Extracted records

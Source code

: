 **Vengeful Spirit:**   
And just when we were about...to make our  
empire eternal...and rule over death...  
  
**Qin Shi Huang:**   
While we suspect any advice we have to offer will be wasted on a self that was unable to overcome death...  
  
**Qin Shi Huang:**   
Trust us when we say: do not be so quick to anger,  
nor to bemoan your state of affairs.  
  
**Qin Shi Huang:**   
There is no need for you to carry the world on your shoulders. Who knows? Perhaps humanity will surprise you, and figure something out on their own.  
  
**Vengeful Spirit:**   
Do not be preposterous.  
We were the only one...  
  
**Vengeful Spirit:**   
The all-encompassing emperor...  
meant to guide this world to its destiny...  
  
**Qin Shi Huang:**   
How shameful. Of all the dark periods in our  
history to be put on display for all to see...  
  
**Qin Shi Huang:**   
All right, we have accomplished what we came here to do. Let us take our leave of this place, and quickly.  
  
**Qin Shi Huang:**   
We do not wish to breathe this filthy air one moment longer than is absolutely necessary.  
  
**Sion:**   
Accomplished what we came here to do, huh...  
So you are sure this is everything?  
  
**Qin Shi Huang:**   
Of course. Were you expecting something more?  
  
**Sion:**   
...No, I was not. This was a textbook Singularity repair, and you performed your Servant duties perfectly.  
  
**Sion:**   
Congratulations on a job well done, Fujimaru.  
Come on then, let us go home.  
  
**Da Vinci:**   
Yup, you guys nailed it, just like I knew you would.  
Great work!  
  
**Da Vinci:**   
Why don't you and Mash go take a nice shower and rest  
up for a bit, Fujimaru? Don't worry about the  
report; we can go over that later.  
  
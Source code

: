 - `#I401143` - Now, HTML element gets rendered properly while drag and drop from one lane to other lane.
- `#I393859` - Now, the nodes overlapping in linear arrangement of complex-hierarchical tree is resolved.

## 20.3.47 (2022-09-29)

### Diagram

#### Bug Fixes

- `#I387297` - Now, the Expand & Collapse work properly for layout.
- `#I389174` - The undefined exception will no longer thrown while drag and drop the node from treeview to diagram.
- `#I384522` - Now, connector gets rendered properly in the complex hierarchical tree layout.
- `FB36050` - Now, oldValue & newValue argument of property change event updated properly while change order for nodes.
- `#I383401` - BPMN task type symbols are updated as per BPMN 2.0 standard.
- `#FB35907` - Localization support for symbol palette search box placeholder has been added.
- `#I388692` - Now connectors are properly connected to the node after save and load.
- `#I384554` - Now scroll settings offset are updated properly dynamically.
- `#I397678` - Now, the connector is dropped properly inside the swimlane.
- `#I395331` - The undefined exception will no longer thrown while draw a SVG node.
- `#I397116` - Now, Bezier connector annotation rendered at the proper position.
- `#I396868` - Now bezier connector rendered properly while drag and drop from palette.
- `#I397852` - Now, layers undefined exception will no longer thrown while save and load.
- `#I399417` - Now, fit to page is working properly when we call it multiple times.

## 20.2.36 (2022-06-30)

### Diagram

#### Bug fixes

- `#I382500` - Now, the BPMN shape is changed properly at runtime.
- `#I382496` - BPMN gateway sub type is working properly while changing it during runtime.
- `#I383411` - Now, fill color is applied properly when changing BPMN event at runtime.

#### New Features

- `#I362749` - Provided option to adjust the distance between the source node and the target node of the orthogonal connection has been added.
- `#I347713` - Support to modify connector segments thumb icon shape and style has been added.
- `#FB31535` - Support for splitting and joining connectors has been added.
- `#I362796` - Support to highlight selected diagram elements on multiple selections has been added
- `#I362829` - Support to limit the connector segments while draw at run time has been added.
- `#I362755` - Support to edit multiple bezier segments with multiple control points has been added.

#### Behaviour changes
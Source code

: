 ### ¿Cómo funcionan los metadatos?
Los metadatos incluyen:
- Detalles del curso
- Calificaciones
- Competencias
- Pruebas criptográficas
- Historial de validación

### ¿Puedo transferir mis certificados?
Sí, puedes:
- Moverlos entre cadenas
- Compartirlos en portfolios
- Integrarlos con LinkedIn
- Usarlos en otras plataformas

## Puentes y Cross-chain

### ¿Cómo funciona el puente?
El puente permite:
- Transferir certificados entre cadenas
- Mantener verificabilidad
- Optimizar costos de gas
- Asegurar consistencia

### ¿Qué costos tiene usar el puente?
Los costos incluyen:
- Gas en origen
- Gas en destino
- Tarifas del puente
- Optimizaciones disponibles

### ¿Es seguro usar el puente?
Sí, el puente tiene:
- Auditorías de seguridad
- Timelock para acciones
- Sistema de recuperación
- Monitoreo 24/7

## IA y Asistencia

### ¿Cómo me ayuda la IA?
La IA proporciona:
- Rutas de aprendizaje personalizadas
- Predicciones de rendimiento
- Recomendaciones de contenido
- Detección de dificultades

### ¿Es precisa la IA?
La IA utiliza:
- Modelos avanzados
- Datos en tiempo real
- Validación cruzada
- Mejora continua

■ EXERCISE OBJECTIVE ■
Every entry is to be transcribed exactly as it stands.

■ EXPECTED ANSWER ■
Source code

: **Vengeful Spirit:**   
And just when we were about...to make our  
empire eternal...and rule over death...  
  
**Qin Shi Huang:**   
While we suspect any advice we have to offer will be wasted on a self that was unable to overcome death...  
  
**Qin Shi Huang:**   
Trust us when we say: do not be so quick to anger,  
nor to bemoan your state of affairs.  
  
**Qin Shi Huang:**   
There is no need for you to carry the world on your shoulders. Who knows? Perhaps humanity will surprise you, and figure something out on their own.  
  
**Vengeful Spirit:**   
Do not be preposterous.  
We were the only one...  
  
**Vengeful Spirit:**   
The all-encompassing emperor...  
meant to guide this world to its destiny...  
  
**Qin Shi Huang:**   
How shameful. Of all the dark periods in our  
history to be put on display for all to see...  
  
**Qin Shi Huang:**   
All right, we have accomplished what we came here to do. Let us take our leave of this place, and quickly.  
  
**Qin Shi Huang:**   
We do not wish to breathe this filthy air one moment longer than is absolutely necessary.  
  
**Sion:**   
Accomplished what we came here to do, huh...  
So you are sure this is everything?  
  
**Qin Shi Huang:**   
Of course. Were you expecting something more?  
  
**Sion:**   
...No, I was not. This was a textbook Singularity repair, and you performed your Servant duties perfectly.  
  
**Sion:**   
Congratulations on a job well done, Fujimaru.  
Come on then, let us go home.  
  
**Da Vinci:**   
Yup, you guys nailed it, just like I knew you would.  
Great work!  
  
**Da Vinci:**   
Why don't you and Mash go take a nice shower and rest  
up for a bit, Fujimaru? Don't worry about the  
report; we can go over that later.  
  
Source code

: - `#I401143` - Now, HTML element gets rendered properly while drag and drop from one lane to other lane.
- `#I393859` - Now, the nodes overlapping in linear arrangement of complex-hierarchical tree is resolved.

## 20.3.47 (2022-09-29)

### Diagram

#### Bug Fixes

- `#I387297` - Now, the Expand & Collapse work properly for layout.
- `#I389174` - The undefined exception will no longer thrown while drag and drop the node from treeview to diagram.
- `#I384522` - Now, connector gets rendered properly in the complex hierarchical tree layout.
- `FB36050` - Now, oldValue & newValue argument of property change event updated properly while change order for nodes.
- `#I383401` - BPMN task type symbols are updated as per BPMN 2.0 standard.
- `#FB35907` - Localization support for symbol palette search box placeholder has been added.
- `#I388692` - Now connectors are properly connected to the node after save and load.
- `#I384554` - Now scroll settings offset are updated properly dynamically.
- `#I397678` - Now, the connector is dropped properly inside the swimlane.
- `#I395331` - The undefined exception will no longer thrown while draw a SVG node.
- `#I397116` - Now, Bezier connector annotation rendered at the proper position.
- `#I396868` - Now bezier connector rendered properly while drag and drop from palette.
- `#I397852` - Now, layers undefined exception will no longer thrown while save and load.
- `#I399417` - Now, fit to page is working properly when we call it multiple times.

## 20.2.36 (2022-06-30)

### Diagram

#### Bug fixes

- `#I382500` - Now, the BPMN shape is changed properly at runtime.
- `#I382496` - BPMN gateway sub type is working properly while changing it during runtime.
- `#I383411` - Now, fill color is applied properly when changing BPMN event at runtime.

#### New Features

- `#I362749` - Provided option to adjust the distance between the source node and the target node of the orthogonal connection has been added.
- `#I347713` - Support to modify connector segments thumb icon shape and style has been added.
- `#FB31535` - Support for splitting and joining connectors has been added.
- `#I362796` - Support to highlight selected diagram elements on multiple selections has been added
- `#I362829` - Support to limit the connector segments while draw at run time has been added.
- `#I362755` - Support to edit multiple bezier segments with multiple control points has been added.

#### Behaviour changes
Source code

: ### ¿Cómo funcionan los metadatos?
Los metadatos incluyen:
- Detalles del curso
- Calificaciones
- Competencias
- Pruebas criptográficas
- Historial de validación

### ¿Puedo transferir mis certificados?
Sí, puedes:
- Moverlos entre cadenas
- Compartirlos en portfolios
- Integrarlos con LinkedIn
- Usarlos en otras plataformas

## Puentes y Cross-chain

### ¿Cómo funciona el puente?
El puente permite:
- Transferir certificados entre cadenas
- Mantener verificabilidad
- Optimizar costos de gas
- Asegurar consistencia

### ¿Qué costos tiene usar el puente?
Los costos incluyen:
- Gas en origen
- Gas en destino
- Tarifas del puente
- Optimizaciones disponibles

### ¿Es seguro usar el puente?
Sí, el puente tiene:
- Auditorías de seguridad
- Timelock para acciones
- Sistema de recuperación
- Monitoreo 24/7

## IA y Asistencia

### ¿Cómo me ayuda la IA?
La IA proporciona:
- Rutas de aprendizaje personalizadas
- Predicciones de rendimiento
- Recomendaciones de contenido
- Detección de dificultades

### ¿Es precisa la IA?
La IA utiliza:
- Modelos avanzados
- Datos en tiempo real
- Validación cruzada
- Mejora continua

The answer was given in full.